The fish lost is always bigger....
than the ones you catch.

Thats why they call it fishin.......


----------



## allen529 (Jun 16, 2012)

oxbeast1210 said:


> haha good point they tend to grow and change species... lol


Ain't that the truth! Lol

Do you have your jetski set up similar to that guy in NC? Man he's off the hook with all the mods he's made to his sleds.

Allen


----------



## PCfisher66 (Oct 13, 2010)

Yeah JetSkiBrian has the setup.


----------



## barefoot (Nov 3, 2011)

Butler, see...lots of positive support.
The more fishing you do, the better you get at it.

Let us know how the next trip turns out.


----------



## weedline (Aug 20, 2011)

to johnboat josh im 39 and to allen529 did i point u out as a novice? if u feel i did im sorry i was refering to a large majority of of new fishermen and i say men because women seem to get drag control and circle hooks better than most freshwater guys and allen i will tell u a way to get bites and save your artificials run a 3 to 5 in trace of #1 or 2 single strand wire run an allbright directly to your floro leader then albright that to braid that short shot of wire looks like a strand of bay grass and u get the bites u wont useing a longer leader


----------



## allen529 (Jun 16, 2012)

weedline said:


> to johnboat josh im 39 and to allen529 did i point u out as a novice? if u feel i did im sorry i was refering to a large majority of of new fishermen and i say men because women seem to get drag control and circle hooks better than most freshwater guys and allen i will tell u a way to get bites and save your artificials run a 3 to 5 in trace of #1 or 2 single strand wire run an allbright directly to your floro leader then albright that to braid that short shot of wire looks like a strand of bay grass and u get the bites u wont useing a longer leader


No worries brother, thanks, I will give that a try. 

Allen


----------



## Butler879 (Jun 18, 2012)

allen529 said:


> Ain't that the truth! Lol
> 
> Do you have your jetski set up similar to that guy in NC? Man he's off the hook with all the mods he's made to his sleds.
> 
> Allen


No, I'm not that crazy. There's a place that sells cooler mounts online. Holds a 48 Quart cooler and attatches/detaches in minutes. I just put 3 rod holders on it.
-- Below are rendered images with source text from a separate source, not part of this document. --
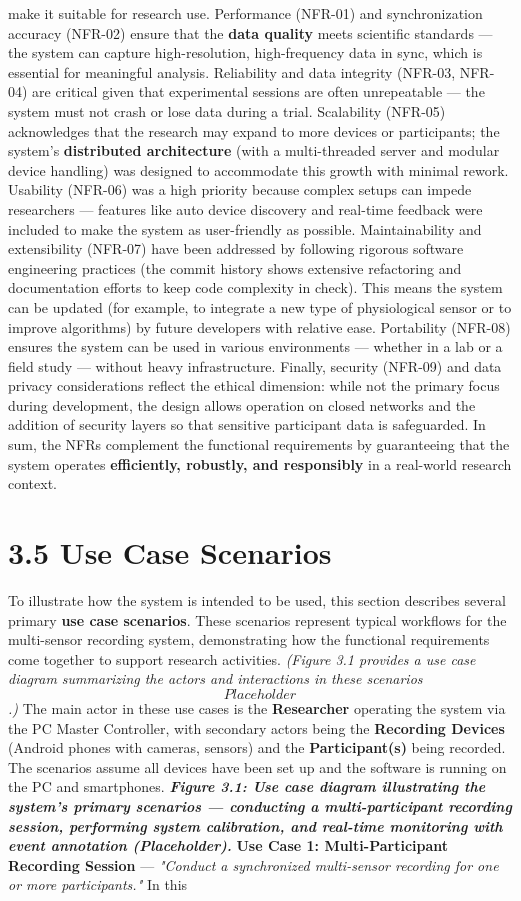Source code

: make it suitable for research use. Performance (NFR-01) and synchronization accuracy (NFR-02) ensure that the \textbf{data quality} meets scientific standards --- the system can capture high-resolution, high-frequency data in sync, which is essential for meaningful analysis. Reliability and data integrity (NFR-03, NFR-04) are critical given that experimental sessions are often unrepeatable --- the system must not crash or lose data during a trial. Scalability (NFR-05) acknowledges that the research may expand to more devices or participants; the system's \textbf{distributed architecture} (with a multi-threaded server and modular device handling) was designed to accommodate this growth with minimal rework. Usability (NFR-06) was a high priority because complex setups can impede researchers --- features like auto device discovery and real-time feedback were included to make the system as user-friendly as possible. Maintainability and extensibility (NFR-07) have been addressed by following rigorous software engineering practices (the commit history shows extensive refactoring and documentation efforts to keep code complexity in check). This means the system can be updated (for example, to integrate a new type of physiological sensor or to improve algorithms) by future developers with relative ease. Portability (NFR-08) ensures the system can be used in various environments --- whether in a lab or a field study --- without heavy infrastructure. Finally, security (NFR-09) and data privacy considerations reflect the ethical dimension: while not the primary focus during development, the design allows operation on closed networks and the addition of security layers so that sensitive participant data is safeguarded. In sum, the NFRs complement the functional requirements by guaranteeing that the system operates \textbf{efficiently, robustly, and responsibly} in a real-world research context. \section{3.5 Use Case Scenarios} To illustrate how the system is intended to be used, this section describes several primary \textbf{use case scenarios}. These scenarios represent typical workflows for the multi-sensor recording system, demonstrating how the functional requirements come together to support research activities. \textit{(Figure 3.1 provides a use case diagram summarizing the actors and interactions in these scenarios \[Placeholder\].)} The main actor in these use cases is the \textbf{Researcher} operating the system via the PC Master Controller, with secondary actors being the \textbf{Recording Devices} (Android phones with cameras, sensors) and the \textbf{Participant(s)} being recorded. The scenarios assume all devices have been set up and the software is running on the PC and smartphones. \textit{\textbf{Figure 3.1: Use case diagram illustrating the system's primary scenarios --- conducting a multi-participant recording session, performing system calibration, and real-time monitoring with event annotation (Placeholder).}} \textbf{Use Case 1: Multi-Participant Recording Session} --- \textit{"Conduct a synchronized multi-sensor recording for one or more participants."} In this 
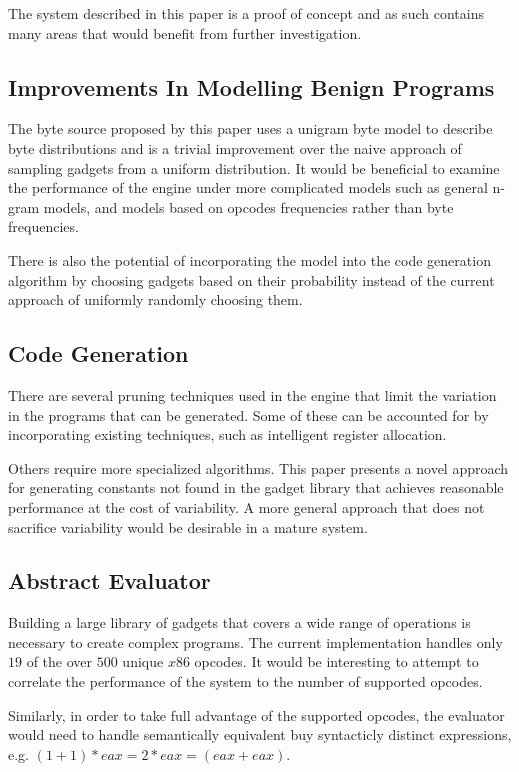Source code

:     The system described in this paper is a proof of concept and as such
    contains many areas that would benefit from further investigation.

    \subsection{Improvements In Modelling Benign Programs}

    The byte source proposed by this paper uses a unigram byte model to describe
    byte distributions and is a trivial improvement over the naive approach of
    sampling gadgets from a uniform distribution. It would be beneficial to
    examine the performance of the engine under more complicated models such as
    general n-gram models, and models based on opcodes frequencies rather than
    byte frequencies.

    There is also the potential of incorporating the model into the code
    generation algorithm by choosing gadgets based on their probability instead
    of the current approach of uniformly randomly choosing them.

    \subsection{Code Generation}

    There are several pruning techniques used in the engine that limit the
    variation in the programs that can be generated. Some of these can be
    accounted for by incorporating existing techniques, such as intelligent
    register allocation\cite{register-coloring}.

    Others require more specialized algorithms. This paper presents a novel
    approach for generating constants not found in the gadget library that
    achieves reasonable performance at the cost of variability. A more general
    approach that does not sacrifice variability would be desirable in a mature
    system.

    \subsection{Abstract Evaluator}

    Building a large library of gadgets that covers a wide range of operations
    is necessary to create complex programs. The current implementation handles
    only $19$ of the over $500$ unique $x86$ opcodes. It would be
    interesting to attempt to correlate the performance of the system to the
    number of supported opcodes.

    Similarly, in order to take full advantage of the supported opcodes, the
    evaluator would need to handle semantically equivalent buy syntacticly
    distinct expressions, e.g. $(1+1)*eax = 2*eax = (eax+eax)$.

%
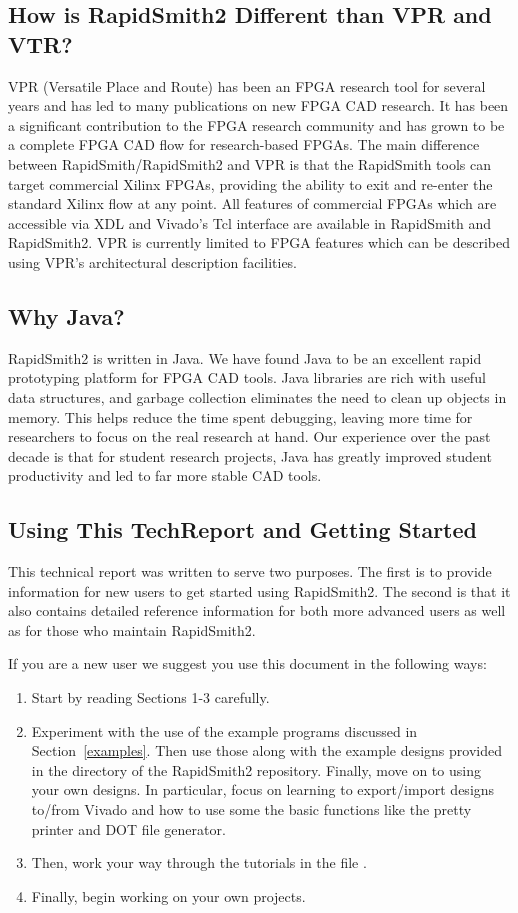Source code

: \subsection{How is RapidSmith2 Different than VPR and VTR?}
VPR (Versatile Place and Route) has been an FPGA research tool for several years
and has led to many publications on new FPGA CAD research. It has been a
significant contribution to the FPGA research community and has grown to be a
complete FPGA CAD flow for research-based FPGAs. The main difference between
RapidSmith/RapidSmith2 and VPR is that the RapidSmith tools can target commercial Xilinx
FPGAs, providing the ability to exit and re-enter the standard Xilinx flow at
any point.  All features of commercial FPGAs which are accessible via XDL and
Vivado's Tcl interface are available in RapidSmith and RapidSmith2. VPR is currently
limited to FPGA features which can be described using VPR's architectural
description facilities.

\subsection{Why Java?}
RapidSmith2 is written in Java. We have found Java to be an excellent rapid prototyping
platform for FPGA CAD tools.  Java libraries are rich with useful data
structures, and garbage collection eliminates the need to clean up objects in
memory. This helps reduce the time spent debugging, leaving more
time for researchers to focus on the real research at hand.  Our experience over
the past decade is that for student research projects, Java has greatly improved
student productivity and led to far more stable CAD tools.

\subsection{Using This TechReport and Getting Started}
This technical report was written to serve two purposes.  The first is to
provide information for new users to get started using RapidSmith2.  The second
is that it also contains detailed reference information for both more advanced
users as well as for those who maintain RapidSmith2.  

If you are a new user we suggest you use this document in the following ways:

\begin{enumerate}
  \item Start by reading Sections 1-3 carefully.
  \item Experiment with the use of the example programs discussed in
  Section~\ref{examples}.  Then use those along with the example designs
  provided in the  directory of the RapidSmith2
  repository.  Finally, move on to using your own designs.
  In particular, focus on learning to export/import designs to/from Vivado and
  how to use some the basic functions like the pretty printer and DOT file
  generator.
  \item Then, work your way through the tutorials in the file
  .
  \item Finally, begin working on your own projects.
\end{enumerate}

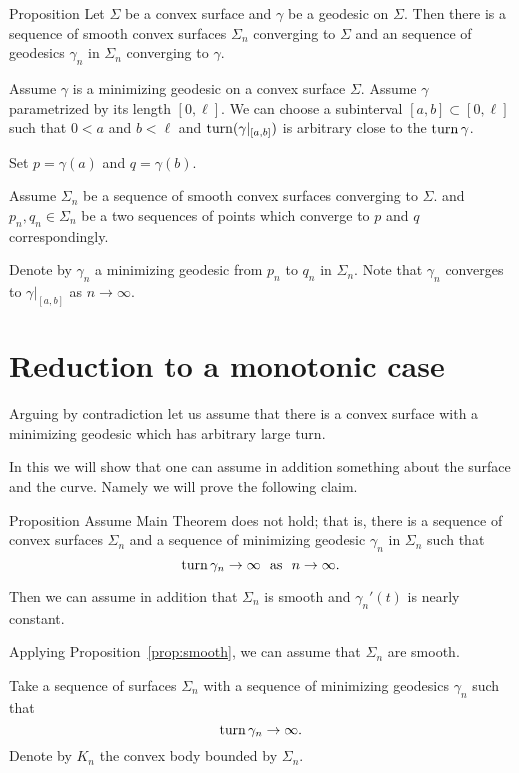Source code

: \documentclass[a4paper,10pt]{amsart}
\begin{document}
\begin{thm}{Proposition}\label{prop:smooth}
Let $\Sigma$ be a convex surface and $\gamma$ be a geodesic on $\Sigma$.
Then there is a sequence of smooth convex surfaces $\Sigma_n$ converging to $\Sigma$
and an sequence of geodesics $\gamma_n$ in $\Sigma_n$ converging to $\gamma$.
\end{thm}

Assume $\gamma$ is a minimizing geodesic on a convex surface $\Sigma$.
Assume $\gamma$ parametrized by its length $[0,\ell]$.
We can choose a subinterval $[a,b]\subset [0,\ell]$
such that $0<a$ and $b<\ell$
and $\mathop{\rm turn}\nolimits(\gamma|_{[a,b]})$ is arbitrary close to the $\mathop{\rm turn}\nolimits \gamma$.

Set $p=\gamma(a)$ and $q=\gamma(b)$.

Assume $\Sigma_n$ be a sequence of smooth convex surfaces converging to $\Sigma$.
and $p_n,q_n\in\Sigma_n$ be a two sequences of points which converge to $p$ and $q$ 
correspondingly.

Denote by $\gamma_n$ a minimizing geodesic from $p_n$ to $q_n$ in $\Sigma_n$.
Note that $\gamma_n$ converges to $\gamma|_{[a,b]}$
as $n\to\infty$.
\qeds


\section{Reduction to a monotonic case}

Arguing by contradiction 
let us assume that 
there is a convex surface with a minimizing geodesic which has arbitrary large turn.

In this we will show that one can assume in addition something about the surface and the curve.
Namely we will prove the following claim.

\begin{thm}{Proposition}\label{prop:almost-const}
Assume Main Theorem does not hold;
that is, there is a sequence of convex surfaces $\Sigma_n$
and a sequence of minimizing geodesic $\gamma_n$ in $\Sigma_n$ such that 
\[\turn \gamma_n\to\infty\ \ \text{as}\ \ n\to\infty.\]

Then we can assume in addition that $\Sigma_n$ is smooth and $\gamma_n'(t)$ is nearly constant.
\end{thm}

Applying Proposition~\ref{prop:smooth}, we can assume that $\Sigma_n$ are smooth.


Take a sequence of surfaces $\Sigma_n$ with a sequence of minimizing geodesics $\gamma_n$ such that 
\[\mathop{\rm turn}\nolimits\gamma_n\to \infty.\]
Denote by $K_n$ the convex body bounded by $\Sigma_n$.
\end{document}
Plus those crazies with all the mods go miles off shore. I'm only going offshore in a boat!


----------



## Butler879 (Jun 18, 2012)

weedline said:


> ok u got me im horrible at typing and im sorry i hurt your feelings but come on u asked for fishing advise i gave u that i dont need your congratulations or critique go away get a life dont ask me for any advise good luck butler boy


Anytime you start a sentence with "no offense" you probably shouldn't say it. I don't remember saying "hey weedline, how about giving me some condescending advice". I'm pretty sure I identified and and admitted my own mistake pretty clearly. Won't hurt my feelings to go with out your advice. Oh, and I have a life. That's why I'm out fishing.


----------



## flukedaddy (Apr 11, 2009)

Butler879 said:


> No, I'm not that crazy. There's a place that sells cooler mounts online. Holds a 48 Quart cooler and attatches/detaches in minutes. I just put 3 rod holders on it.
> 
> Plus those crazies with all the mods go miles off shore. I'm only going offshore in a boat!


Hey Butler how much you reckon they got tied up in those offshore jetskis? I have no knowlege on them, and was wondering seemed very economical to get out there and get dinner. Surprised we don't see more. I bet them guys would feel like they are in a lake over here compared to Atlantic coast.


----------



## lsucole (May 7, 2009)

I use about 6-8" long piece of 40lb. fluorocarbon leader on 10lb. mono main line for using the mirrodine. Specs don't seem to shy away and it still handles the blues and spanish. Just check for any fraying after every fish!


----------



## Butler879 (Jun 18, 2012)

flukedaddy said:


> Hey Butler how much you reckon they got tied up in those offshore jetskis? I have no knowlege on them, and was wondering seemed very economical to get out there and get dinner. Surprised we don't see more. I bet them guys would feel like they are in a lake over here compared to Atlantic coast.


Haha, I have no clue. The jetskis are older Yamahas for size. They add extra fuel tanks. I have a new ski and I can get 1-2 gallons an hour. It's pretty efficient.


----------